WHAT YOU WILL DO: From the first line to the last, please print the entries exactly, omitting pictures.

Stored data:
______________________________
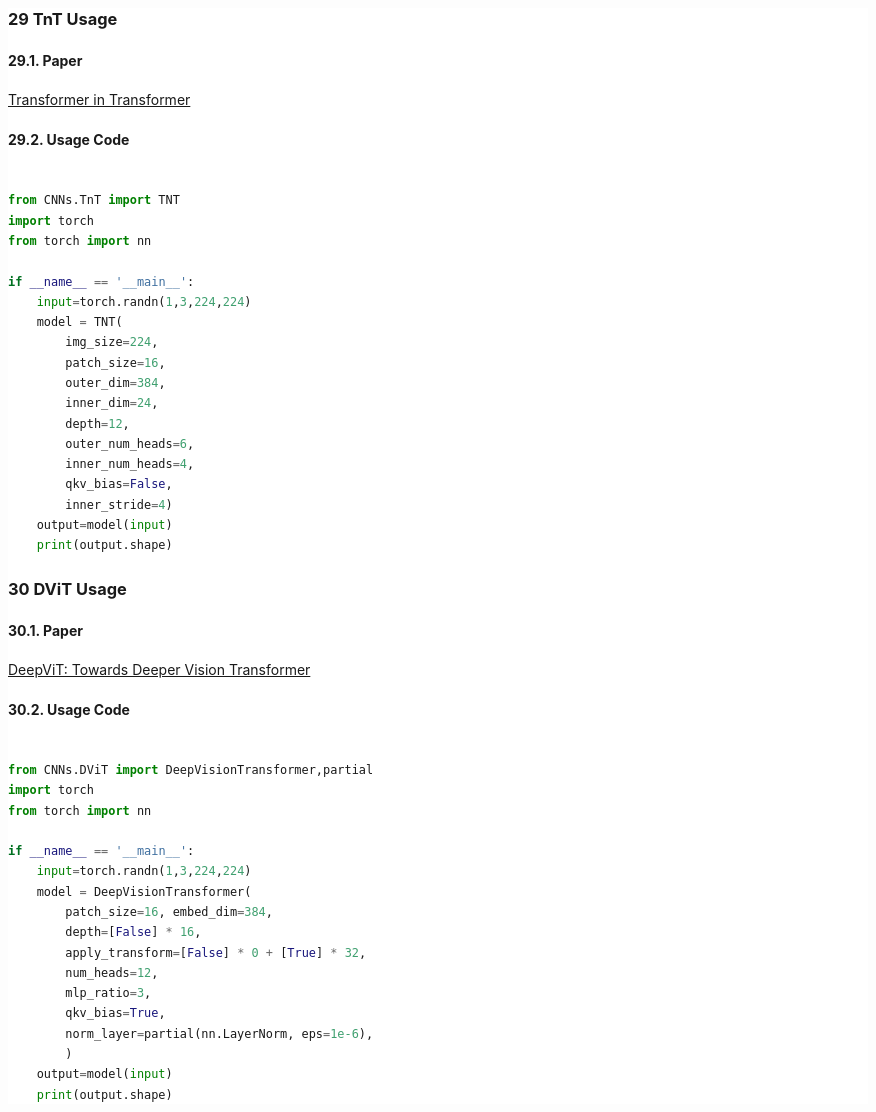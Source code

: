 ### 29 TnT Usage
#### 29.1. Paper
[Transformer in Transformer](https://arxiv.org/abs/2103.00112)

#### 29.2. Usage Code
```python

from CNNs.TnT import TNT
import torch
from torch import nn

if __name__ == '__main__':
    input=torch.randn(1,3,224,224)
    model = TNT(
        img_size=224, 
        patch_size=16, 
        outer_dim=384, 
        inner_dim=24, 
        depth=12,
        outer_num_heads=6, 
        inner_num_heads=4, 
        qkv_bias=False,
        inner_stride=4)
    output=model(input)
    print(output.shape)

```

### 30 DViT Usage
#### 30.1. Paper
[DeepViT: Towards Deeper Vision Transformer](https://arxiv.org/abs/2103.11886)

#### 30.2. Usage Code
```python

from CNNs.DViT import DeepVisionTransformer,partial
import torch
from torch import nn

if __name__ == '__main__':
    input=torch.randn(1,3,224,224)
    model = DeepVisionTransformer(
        patch_size=16, embed_dim=384, 
        depth=[False] * 16, 
        apply_transform=[False] * 0 + [True] * 32, 
        num_heads=12, 
        mlp_ratio=3, 
        qkv_bias=True,
        norm_layer=partial(nn.LayerNorm, eps=1e-6),
        )
    output=model(input)
    print(output.shape)

```

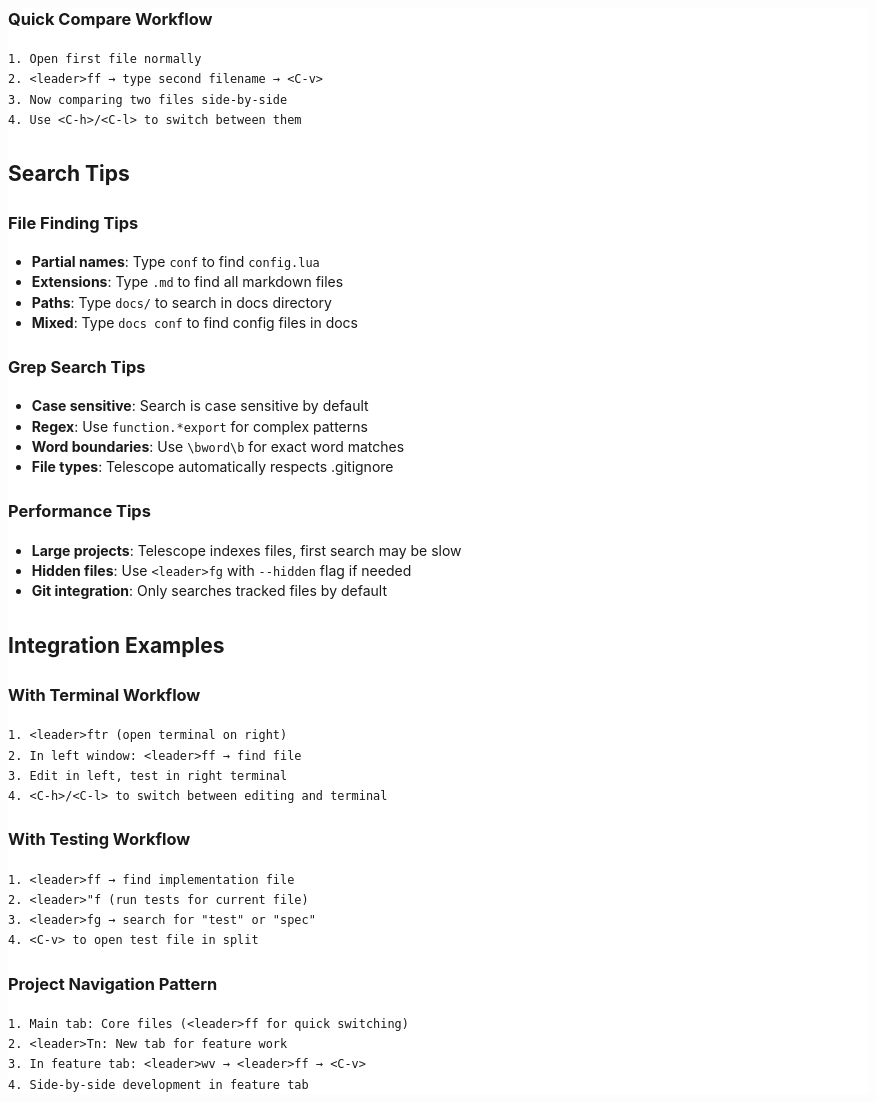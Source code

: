 ### Quick Compare Workflow
```
1. Open first file normally
2. <leader>ff → type second filename → <C-v>
3. Now comparing two files side-by-side
4. Use <C-h>/<C-l> to switch between them
```

## Search Tips

### File Finding Tips
- **Partial names**: Type `conf` to find `config.lua`
- **Extensions**: Type `.md` to find all markdown files
- **Paths**: Type `docs/` to search in docs directory
- **Mixed**: Type `docs conf` to find config files in docs

### Grep Search Tips
- **Case sensitive**: Search is case sensitive by default
- **Regex**: Use `function.*export` for complex patterns
- **Word boundaries**: Use `\bword\b` for exact word matches
- **File types**: Telescope automatically respects .gitignore

### Performance Tips
- **Large projects**: Telescope indexes files, first search may be slow
- **Hidden files**: Use `<leader>fg` with `--hidden` flag if needed
- **Git integration**: Only searches tracked files by default

## Integration Examples

### With Terminal Workflow
```
1. <leader>ftr (open terminal on right)
2. In left window: <leader>ff → find file
3. Edit in left, test in right terminal
4. <C-h>/<C-l> to switch between editing and terminal
```

### With Testing Workflow
```
1. <leader>ff → find implementation file
2. <leader>"f (run tests for current file)  
3. <leader>fg → search for "test" or "spec"
4. <C-v> to open test file in split
```

### Project Navigation Pattern
```
1. Main tab: Core files (<leader>ff for quick switching)
2. <leader>Tn: New tab for feature work
3. In feature tab: <leader>wv → <leader>ff → <C-v>
4. Side-by-side development in feature tab
```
______________________________
TASK RESULT:
Source code

: ### 29 TnT Usage
#### 29.1. Paper
[Transformer in Transformer](https://arxiv.org/abs/2103.00112)

#### 29.2. Usage Code
```python

from CNNs.TnT import TNT
import torch
from torch import nn

if __name__ == '__main__':
    input=torch.randn(1,3,224,224)
    model = TNT(
        img_size=224, 
        patch_size=16, 
        outer_dim=384, 
        inner_dim=24, 
        depth=12,
        outer_num_heads=6, 
        inner_num_heads=4, 
        qkv_bias=False,
        inner_stride=4)
    output=model(input)
    print(output.shape)

```

### 30 DViT Usage
#### 30.1. Paper
[DeepViT: Towards Deeper Vision Transformer](https://arxiv.org/abs/2103.11886)

#### 30.2. Usage Code
```python

from CNNs.DViT import DeepVisionTransformer,partial
import torch
from torch import nn

if __name__ == '__main__':
    input=torch.randn(1,3,224,224)
    model = DeepVisionTransformer(
        patch_size=16, embed_dim=384, 
        depth=[False] * 16, 
        apply_transform=[False] * 0 + [True] * 32, 
        num_heads=12, 
        mlp_ratio=3, 
        qkv_bias=True,
        norm_layer=partial(nn.LayerNorm, eps=1e-6),
        )
    output=model(input)
    print(output.shape)

```

Source code

: ### Quick Compare Workflow
```
1. Open first file normally
2. <leader>ff → type second filename → <C-v>
3. Now comparing two files side-by-side
4. Use <C-h>/<C-l> to switch between them
```

## Search Tips

### File Finding Tips
- **Partial names**: Type `conf` to find `config.lua`
- **Extensions**: Type `.md` to find all markdown files
- **Paths**: Type `docs/` to search in docs directory
- **Mixed**: Type `docs conf` to find config files in docs

### Grep Search Tips
- **Case sensitive**: Search is case sensitive by default
- **Regex**: Use `function.*export` for complex patterns
- **Word boundaries**: Use `\bword\b` for exact word matches
- **File types**: Telescope automatically respects .gitignore

### Performance Tips
- **Large projects**: Telescope indexes files, first search may be slow
- **Hidden files**: Use `<leader>fg` with `--hidden` flag if needed
- **Git integration**: Only searches tracked files by default

## Integration Examples

### With Terminal Workflow
```
1. <leader>ftr (open terminal on right)
2. In left window: <leader>ff → find file
3. Edit in left, test in right terminal
4. <C-h>/<C-l> to switch between editing and terminal
```

### With Testing Workflow
```
1. <leader>ff → find implementation file
2. <leader>"f (run tests for current file)  
3. <leader>fg → search for "test" or "spec"
4. <C-v> to open test file in split
```

### Project Navigation Pattern
```
1. Main tab: Core files (<leader>ff for quick switching)
2. <leader>Tn: New tab for feature work
3. In feature tab: <leader>wv → <leader>ff → <C-v>
4. Side-by-side development in feature tab
```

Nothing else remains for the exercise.